Instructions to follow: Go through the lines below. Copy those with "language".

Data provided:
------------------------------------------------------------------------
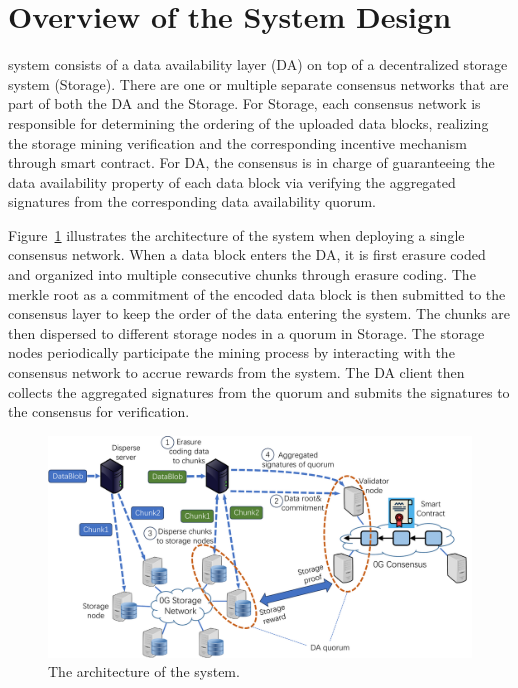 \section{Overview of the System Design}

\projabbrev system consists of a data availability layer (\projabbrev DA) on top of a decentralized storage system (\projabbrev Storage). 
There are one or multiple separate consensus networks that are part of both the \projabbrev DA and the \projabbrev Storage. 
For \projabbrev Storage, each consensus network is responsible for determining the ordering of the uploaded data blocks, realizing the storage mining verification and the corresponding incentive mechanism through smart contract. For \projabbrev DA, the consensus is in charge of guaranteeing the data availability property of each data block via verifying the aggregated signatures from the corresponding data availability quorum. 

Figure~\ref{fig:0gda} illustrates the architecture of the \projabbrev system when deploying a single consensus network. When a data block enters the \projabbrev DA, it is first erasure coded and organized into multiple consecutive chunks through erasure coding. The merkle root as a commitment of the encoded data block is then submitted to the consensus layer to keep the order of the data entering the system. The chunks are then dispersed to different storage nodes in a quorum in \projabbrev Storage. The storage nodes periodically participate the mining process by interacting with the consensus network to accrue rewards from the system. 
The DA client then collects the aggregated signatures from the quorum and submits the signatures to the consensus for verification.

\begin{figure}[H]	
	\includegraphics[width=\textwidth]{figure/0gda.pdf}
	\caption{The architecture of the \projabbrev system.}
	\label{fig:0gda}
\end{figure}

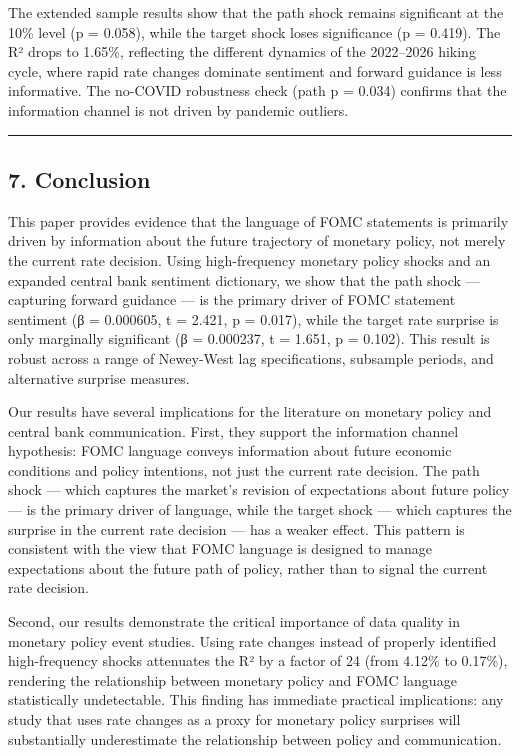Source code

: \documentclass[
]{article}
\begin{document}
The extended sample results show that the path shock remains significant
at the 10\% level (p = 0.058), while the target shock loses significance
(p = 0.419). The R² drops to 1.65\%, reflecting the different dynamics
of the 2022--2026 hiking cycle, where rapid rate changes dominate
sentiment and forward guidance is less informative. The no-COVID
robustness check (path p = 0.034) confirms that the information channel
is not driven by pandemic outliers.

\begin{center}\rule{0.5\linewidth}{0.5pt}\end{center}

\subsection{7. Conclusion}\label{conclusion}

This paper provides evidence that the language of FOMC statements is
primarily driven by information about the future trajectory of monetary
policy, not merely the current rate decision. Using high-frequency
monetary policy shocks and an expanded central bank sentiment
dictionary, we show that the path shock --- capturing forward guidance
--- is the primary driver of FOMC statement sentiment (β = 0.000605, t =
2.421, p = 0.017), while the target rate surprise is only marginally
significant (β = 0.000237, t = 1.651, p = 0.102). This result is robust
across a range of Newey-West lag specifications, subsample periods, and
alternative surprise measures.

Our results have several implications for the literature on monetary
policy and central bank communication. First, they support the
information channel hypothesis: FOMC language conveys information about
future economic conditions and policy intentions, not just the current
rate decision. The path shock --- which captures the market's revision
of expectations about future policy --- is the primary driver of
language, while the target shock --- which captures the surprise in the
current rate decision --- has a weaker effect. This pattern is
consistent with the view that FOMC language is designed to manage
expectations about the future path of policy, rather than to signal the
current rate decision.

Second, our results demonstrate the critical importance of data quality
in monetary policy event studies. Using rate changes instead of properly
identified high-frequency shocks attenuates the R² by a factor of 24
(from 4.12\% to 0.17\%), rendering the relationship between monetary
policy and FOMC language statistically undetectable. This finding has
immediate practical implications: any study that uses rate changes as a
proxy for monetary policy surprises will substantially underestimate the
relationship between policy and communication.
\end{document}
------------------------------------------------------------------------
Result of this exercise:
This paper provides evidence that the language of FOMC statements is
information channel hypothesis: FOMC language conveys information about
language, while the target shock --- which captures the surprise in the
consistent with the view that FOMC language is designed to manage
policy and FOMC language statistically undetectable. This finding has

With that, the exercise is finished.